His shoes were slipping on the stair and he finally called out as he struggled for purchase. The other man’s footfalls came up the stairs toward her. Once he was close enough, she anchored herself and let the cord go. She pushed him forward toward the other man’s huffing breaths, grabbed her skirt, and ran up the stairs, pulling at the blindfold. Below her, the men kept tumbling, and she hadn’t heard them land.
Her eyes stung in the low light and she tried to blink through the tears. Cadha ran as fast as she could up the long, inclined walkway. A commotion sounded in front of her and she saw two men running toward her. One of them was a soldier.
She stopped and tried to grab for the end of the cord again.
“Cadha!” the soldier called.
He pulled the tunic over his head and the long, flowing, golden hair of Valc Vanhorn greeted her. She released a long breath and sobbed out gusts of fetid air.
“Valc,” she wailed.
His arms were around her and his lips on hers. He took all her breath, but she no longer cared. She was with Valc. He’d come for her.
He kissed every inch of her face, repeating her name over and over like a prayer. “I thought I’d never find you.”
She tried to breathe through his attentions, but she found she didn’t care. He was here, he was with her. She could breathe later.
But the memory of her attackers drew her away. She pulled him to arm’s length. “The men, they’re behind me. I only knocked them down the stairs.”
“We can’t go back this way.” Valc stopped her when she tried to run past him. He took her hands and pulled at the knots binding her.
“We can’t go back toward those men. I don’t know where the passage leads.” She massaged her wrists.
“To the river,” said the man with Valc in heavily accented Dutch. He had a square-set jaw and dark eyes. He wore a cassock. A monk? Where had Valc found a monk? Or a monk’s clothing?
“It leads down to the river. I think the
re are multiple passages, though.” Valc glanced behind her, toward the stairs. “I see it jogs off in many directions.”
“So we might miss them?” Cadha let Valc take her under his arm and lead her back toward the stairs. She couldn’t hear the men making a commotion. Maybe they were dead.
“Do you remember which way you came up?” the monk asked.
“I didn’t know there was more than one way.
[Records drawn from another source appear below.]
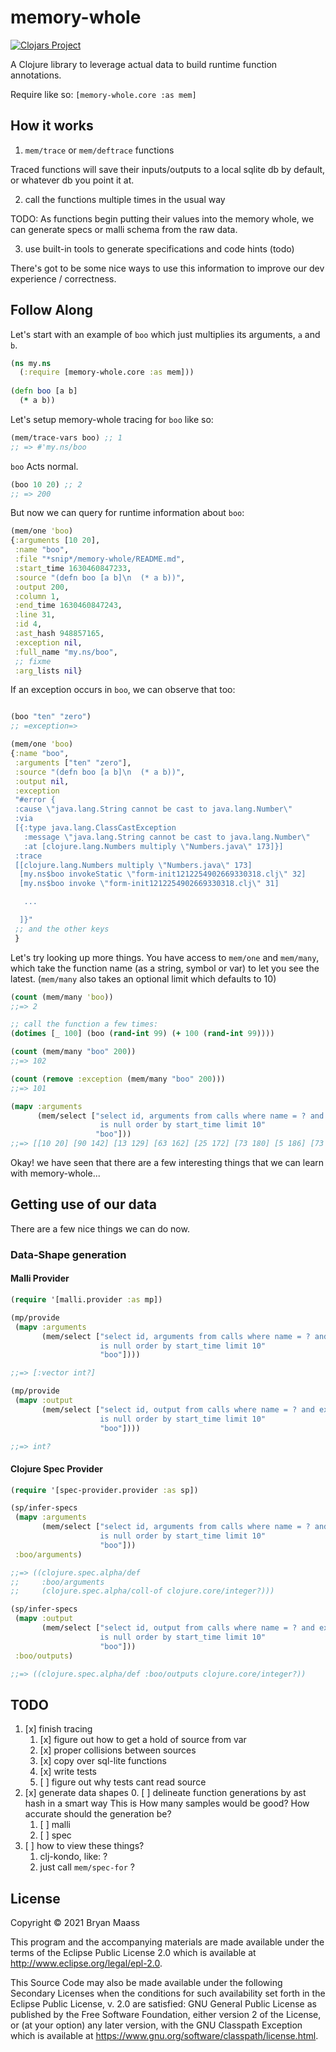 # memory-whole

[![Clojars Project](https://img.shields.io/clojars/v/net.clojars.escherize/memory-whole.svg)](https://clojars.org/net.clojars.escherize/memory-whole)

A Clojure library to leverage actual data to build runtime function annotations.

Require like so: `[memory-whole.core :as mem]`

## How it works

1. `mem/trace` or `mem/deftrace` functions

Traced functions will save their inputs/outputs to a local sqlite db by default, or whatever db you point it at.

2. call the functions multiple times in the usual way

TODO: As functions begin putting their values into the memory whole, we can generate specs or malli schema from the raw data.

3. use built-in tools to generate specifications and code hints (todo)

There's got to be some nice ways to use this information to improve our dev experience / correctness.

## Follow Along

Let's start with an example of `boo` which just multiplies its arguments, `a` and `b`.

``` clojure
(ns my.ns
  (:require [memory-whole.core :as mem]))
 
(defn boo [a b]
  (* a b))
```

Let's setup memory-whole tracing for `boo` like so:

``` clojure
(mem/trace-vars boo) ;; 1
;; => #'my.ns/boo
```
  
`boo` Acts normal.
  
``` clojure
(boo 10 20) ;; 2
;; => 200
```
  
But now we can query for runtime information about `boo`:
  
``` clojure
(mem/one 'boo)
{:arguments [10 20],
 :name "boo",
 :file "*snip*/memory-whole/README.md",
 :start_time 1630460847233,
 :source "(defn boo [a b]\n  (* a b))",
 :output 200,
 :column 1,
 :end_time 1630460847243,
 :line 31,
 :id 4,
 :ast_hash 948857165,
 :exception nil,
 :full_name "my.ns/boo",
 ;; fixme
 :arg_lists nil}

```

If an exception occurs in `boo`, we can observe that too:

``` clojure

(boo "ten" "zero")
;; =exception=>

(mem/one 'boo)
{:name "boo",
 :arguments ["ten" "zero"],
 :source "(defn boo [a b]\n  (* a b))",
 :output nil,
 :exception
 "#error {
 :cause \"java.lang.String cannot be cast to java.lang.Number\"
 :via
 [{:type java.lang.ClassCastException
   :message \"java.lang.String cannot be cast to java.lang.Number\"
   :at [clojure.lang.Numbers multiply \"Numbers.java\" 173]}]
 :trace
 [[clojure.lang.Numbers multiply \"Numbers.java\" 173]
  [my.ns$boo invokeStatic \"form-init1212254902669330318.clj\" 32]
  [my.ns$boo invoke \"form-init1212254902669330318.clj\" 31]

   ...

  ]}"
 ;; and the other keys
 }
```

Let's try looking up more things. You have access to `mem/one` and `mem/many`, which take the function name (as a string, symbol or var) to let you see the latest. (`mem/many` also takes an optional limit which defaults to 10)

``` clojure
(count (mem/many 'boo))
;;=> 2

;; call the function a few times:
(dotimes [_ 100] (boo (rand-int 99) (+ 100 (rand-int 99))))

(count (mem/many "boo" 200))
;;=> 102

(count (remove :exception (mem/many "boo" 200)))
;;=> 101

(mapv :arguments
      (mem/select ["select id, arguments from calls where name = ? and exception
                    is null order by start_time limit 10"
                   "boo"]))
;;=> [[10 20] [90 142] [13 129] [63 162] [25 172] [73 180] [5 186] [73 150] [92 187] [77 146]]

```

Okay! we have seen that there are a few interesting things that we can learn with memory-whole...

## Getting use of our data

There are a few nice things we can do now.

### Data-Shape generation

#### Malli Provider
``` clojure
(require '[malli.provider :as mp])

(mp/provide
 (mapv :arguments
       (mem/select ["select id, arguments from calls where name = ? and exception
                    is null order by start_time limit 10"
                    "boo"])))

;;=> [:vector int?]

(mp/provide
 (mapv :output
       (mem/select ["select id, output from calls where name = ? and exception
                    is null order by start_time limit 10"
                    "boo"])))

;;=> int?

```

#### Clojure Spec Provider
``` clojure
(require '[spec-provider.provider :as sp])

(sp/infer-specs
 (mapv :arguments
       (mem/select ["select id, arguments from calls where name = ? and exception
                    is null order by start_time limit 10"
                    "boo"]))
 :boo/arguments)

;;=> ((clojure.spec.alpha/def
;;     :boo/arguments
;;     (clojure.spec.alpha/coll-of clojure.core/integer?)))

(sp/infer-specs
 (mapv :output
       (mem/select ["select id, output from calls where name = ? and exception
                    is null order by start_time limit 10"
                    "boo"]))
 :boo/outputs)

;;=> ((clojure.spec.alpha/def :boo/outputs clojure.core/integer?))

```


## TODO

1. [x] finish tracing
   1. [x] figure out how to get a hold of source from var
   2. [x] proper collisions between sources
   3. [x] copy over sql-lite functions
   4. [x] write tests
   5. [ ] figure out why tests cant read source
2. [x] generate data shapes
   0. [ ] delineate function generations by ast hash in a smart way
   This is
   How many samples would be good? How accurate should the generation be? 
   1. [ ] malli
   2. [ ] spec
3. [ ] how to view these things?
   1. clj-kondo, like:  ?
   2. just call `mem/spec-for` ?

## License

Copyright © 2021 Bryan Maass 

This program and the accompanying materials are made available under the
terms of the Eclipse Public License 2.0 which is available at
http://www.eclipse.org/legal/epl-2.0.

This Source Code may also be made available under the following Secondary
Licenses when the conditions for such availability set forth in the Eclipse
Public License, v. 2.0 are satisfied: GNU General Public License as published by
the Free Software Foundation, either version 2 of the License, or (at your
option) any later version, with the GNU Classpath Exception which is available
at https://www.gnu.org/software/classpath/license.html.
It just seemed like I ran straight up the stairs and then straight up this hill.”
Valc tightened his grip around her waist. “We’ll take the center way, then.”
Only there were weren’t three passages, as he’d anticipated. Two at first, and then each of those broke into two, and then each of those had two sets of stairs. It would be impossible to guess which one contained the men she’d run from.
But it would also be unlikely they’d choose the very one that would lead her back to her captors.
Valc led her to the right, and then when the tunnels split, they went to the right again, and took the right set of stairs. This did not feel like the way she’d come up, and Cadha breathed a small sigh.
“These all go to the water?” she asked.
The monk shushed her and they quieted their footfalls. A loud commotion sounded in the upper passage behind them. Clattering, shuffling, yelling. It must have been the men she’d pushed. They were alive. Part of her wished she’d killed them.
“Quick.” Valc pulled her along.
She followed as fast as she could, and the monk was behind them. Both men had drawn daggers, watching over their shoulders. A monk with a weapon?
They made quick progress to the river. She could hear the splashing against the side of a ship or a boat, and then they were suddenly in the open. There was a short, narrow deck in front of them, with poles to tie off ropes, and long poles to push off the dock.
Valc and the monk hugged the wall. Cadha leaned around just a touch. She could see the edge of the long, narrow riverboat on the other side of the dock.
“There’s no one on this next boat,” she whispered.